On appeal, Cohen argues that the district court erred in denying her request to depose information technology workers from the agencies. But she does not challenge the district court's rulings that her objection to the magistrate judge's order denying this discovery request was untimely and her objection to the magistrate judge's order denying reconsideration was without merit. These challenges are thus waived. See Norton v. Sam's Club, 145 F.3d 114, 117 (2d Cir. 1998) ("Issues not sufficiently argued in the briefs are considered waived and normally will not be addressed on appeal."). Even setting aside timeliness and waiver, the district court did not abuse its discretion in denying Cohen's discovery request because Cohen has not explained how additional information about the capabilities of the agencies' computer systems would support her claim. See Fed. R. Civ. P. 26(b)(1).

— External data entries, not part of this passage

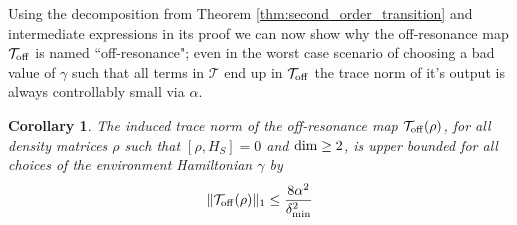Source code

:\documentclass{article}
\newtheorem{corollary}[theorem]{Corollary}
\newcommand{\off}{\rm off}
\newcommand{\norm}[1]{\| #1 \|}
\begin{document}
Using the decomposition from Theorem \ref{thm:second_order_transition} and intermediate expressions in its proof we can now show why the off-resonance map $\mathcal{T}_{\off}$ is named ``off-resonance"; even in the worst case scenario of choosing a bad value of $\gamma$ such that all terms in $\mathcal{T}$ end up in $\mathcal{T}_{\off}$ the trace norm of it's output is always controllably small via $\alpha$.
\begin{corollary} \label{cor:t_off_norm}
    The induced trace norm of the off-resonance map $\mathcal{T}_{\off}(\rho)$, for all density matrices $\rho$ such that $[\rho, H_S] = 0$ and $\rm{dim}\ge 2$, is upper bounded for all choices of the environment Hamiltonian $\gamma$ by
    \begin{align}
        \norm{\mathcal{T}_{\off}(\rho)}_1 \le \frac{8 \alpha^2}{\delta_{\min}^2}
    \end{align}
\end{corollary}
\end{document}
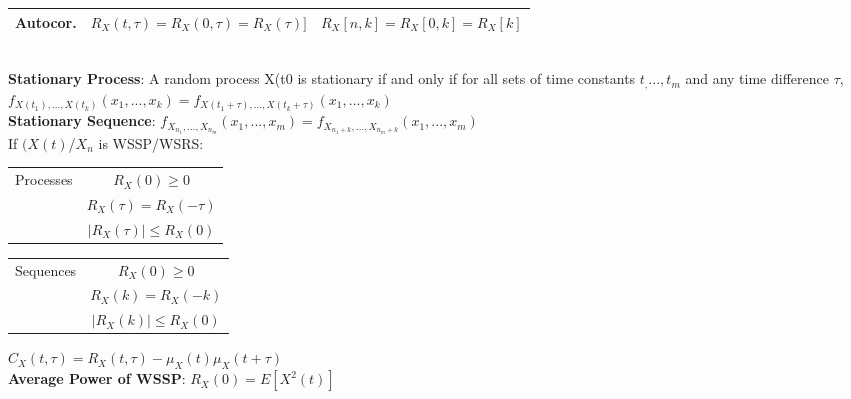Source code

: \documentclass{article}
\begin{document}
\begin{vwcol}[widths={0.63}, sep=.4cm, justify=flush,rule=0pt]
\begin{tabular}{|c|c|c|}
		\hline
		Autocor. & $R_X(t, \tau) = R_X(0, \tau) = R_X(\tau)]$ & $R_X[n, k] = R_X[0, k] = R_X[k]$\\
		\hline
	\end{tabular}\\
	\textbf{Stationary Process}: A random process X(t0 is stationary if and only if for all sets of time constants $t_, ... , t_m$ and any time difference $\tau$,  $f_{X(t_1),... ,  X(t_k)}(x_1, ..., x_k) = f_{X(t_1 +\tau),... ,  X(t_k + \tau)}(x_1, ..., x_k)$
	\\
	\textbf{Stationary Sequence}: $f_{X_{n_1},... ,  X_{n_m}}(x_1, ..., x_m) = f_{X_{n_1 + k},... ,  X_{n_m +k}}(x_1, ..., x_m)$\\
	If $(X(t)$/$X_n$ is WSSP/WSRS:\\
	\begin{tabular}{|c|c|}
		\hline
		Processes & $R_X(0) \geq 0$ \\ & $R_X(\tau) = R_X(-\tau)$ \\ & $\vert R_X(\tau) \vert \leq R_X(0)$ \\
		\hline  
	\end{tabular}
	\begin{tabular}{|c|c|}
		\hline
		Sequences & $R_X(0) \geq 0$ \\ & $R_X(k) = R_X(-k)$ \\ & $\vert R_X(k) \vert \leq R_X(0)$ \\
		\hline  
	\end{tabular}
    \end{vwcol}
	\begin{multicols}{2}
    $C_X(t, \tau) = R_X(t, \tau) -\mu_X(t)\mu_X(t + \tau)$\\
	\textbf{Average Power of WSSP}: $R_X(0) = E[X^2(t)]$
	\end{multicols}
\end{document}
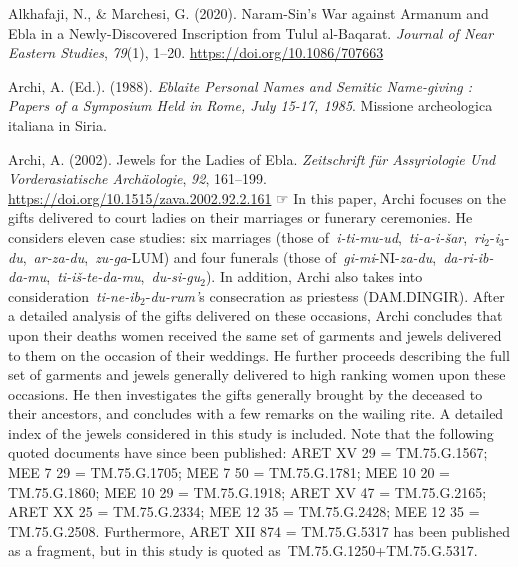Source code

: \documentclass[
]{book}
\newlength{\cslhangindent}
\newlength{\cslentryspacingunit} %
\newenvironment{CSLReferences}[2] %
 {%
  \setlength{\parindent}{0pt}
  \ifodd #1
  \let\oldpar\par
  \def\par{\hangindent=\cslhangindent\oldpar}
  \fi
  \setlength{\parskip}{#2\cslentryspacingunit}
 }%
 {}
\newcommand{\CSLBlock}[1]{#1\hfill\break}
\begin{document}
\hypertarget{refs}{}
\begin{CSLReferences}{1}{0}
\leavevmode{}%
Alkhafaji, N., \& Marchesi, G. (2020). Naram-{Sin}'s {War} against {Armanum} and {Ebla} in a {Newly-Discovered Inscription} from {Tulul} al-{Baqarat}. \emph{Journal of Near Eastern Studies}, \emph{79}(1), 1--20. \url{https://doi.org/10.1086/707663}

\leavevmode{}%
Archi, A. (Ed.). (1988). \emph{Eblaite {Personal Names} and {Semitic Name-giving} : {Papers} of a {Symposium Held} in {Rome}, {July} 15-17, 1985}. Missione archeologica italiana in Siria.

\leavevmode{}%
Archi, A. (2002). Jewels for the {Ladies} of {Ebla}. \emph{Zeitschrift f{ü}r Assyriologie Und Vorderasiatische Arch{ä}ologie}, \emph{92}, 161--199. \url{https://doi.org/10.1515/zava.2002.92.2.161}
\CSLBlock{\newline☞ In this paper, Archi focuses on the gifts delivered to court ladies on their marriages or funerary ceremonies. He considers eleven case studies: six marriages (those of~\emph{i-ti-mu-ud},~\emph{ti-a-i-{š}ar},~\emph{ri}{\(_2\)}-\emph{i}{\(_3\)}-\emph{du},~\emph{ar-za-du},~\emph{zu-ga}-LUM) and four funerals (those of~\emph{gi-mi}-NI-\emph{za-du},~\emph{da-ri-ib-da-mu},~\emph{ti-i{š}-te-da-mu},~\emph{du-si-gu}{\(_2\)}). In addition, Archi also takes into consideration~\emph{ti-ne-ib}{\(_2\)}-\emph{du-rum'}s consecration as priestess (DAM.DINGIR). After a detailed analysis of the gifts delivered on these occasions, Archi concludes that upon their deaths women received the same set of garments and jewels delivered to them on the occasion of their weddings. He further proceeds describing the full set of garments and jewels generally delivered to high ranking women upon these occasions. He then investigates the gifts generally brought by the deceased to their ancestors, and concludes with a few remarks on the wailing rite. A detailed index of the jewels considered in this study is included. Note that the following quoted documents have since been published: ARET XV 29 = TM.75.G.1567; MEE 7 29 = TM.75.G.1705; MEE 7 50 = TM.75.G.1781; MEE 10 20 = TM.75.G.1860; MEE 10 29 = TM.75.G.1918; ARET XV 47 = TM.75.G.2165; ARET XX 25 = TM.75.G.2334; MEE 12 35 = TM.75.G.2428; MEE 12 35 = TM.75.G.2508. Furthermore, ARET XII 874 = TM.75.G.5317 has been published as a fragment, but in this study is quoted as~TM.75.G.1250+TM.75.G.5317.}


\end{CSLReferences}
\end{document}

III. Leave to Amend Complaint

"While generally leave to amend should be freely granted, it may be denied when there is a good reason to do so, such as futility, bad faith, or undue delay." Kropelnicki v. Siegel, 290 F.3d 118, 130 (2d Cir. 2002) (citation omitted). We generally review the denial of leave to amend for abuse of discretion, although we review de novo where the denial is based on the resolution of legal questions. Thea v. Kleinhandler, 807 F.3d 492, 496 (2d Cir. 2015). Cohen argues that the district court erred in denying leave to amend her complaint to include a civil RICO claim because such an amendment would not have been futile, but she does not address the district court's alternative dispositive holding that the motion to amend must be denied based on undue delay. Her challenge to that ruling is thus also waived. See Norton, 145 F.3d at 117.

We have considered all of Cohen's remaining arguments and find them to be without merit. Accordingly, we AFFIRM the judgment of the district court.

FOR THE COURT:

Catherine O'Hagan Wolfe, Clerk of Court


Summaries of

Cohen v. Equifax Info. Servs.

UNITED STATES COURT OF APPEALS FOR THE SECOND CIRCUIT
Sep 10, 2020
19-3063 (2d Cir. Sep. 10, 2020)
Case details for

Cohen v. Equifax Info. Servs.

Case Details

Full title:Sherri Cohen, Plaintiff-Appellant, v. Equifax Information Services, LLC…

Court:UNITED STATES COURT OF APPEALS FOR THE SECOND CIRCUIT

Date published: Sep 10, 2020

Citations

19-3063 (2d Cir. Sep. 10, 2020)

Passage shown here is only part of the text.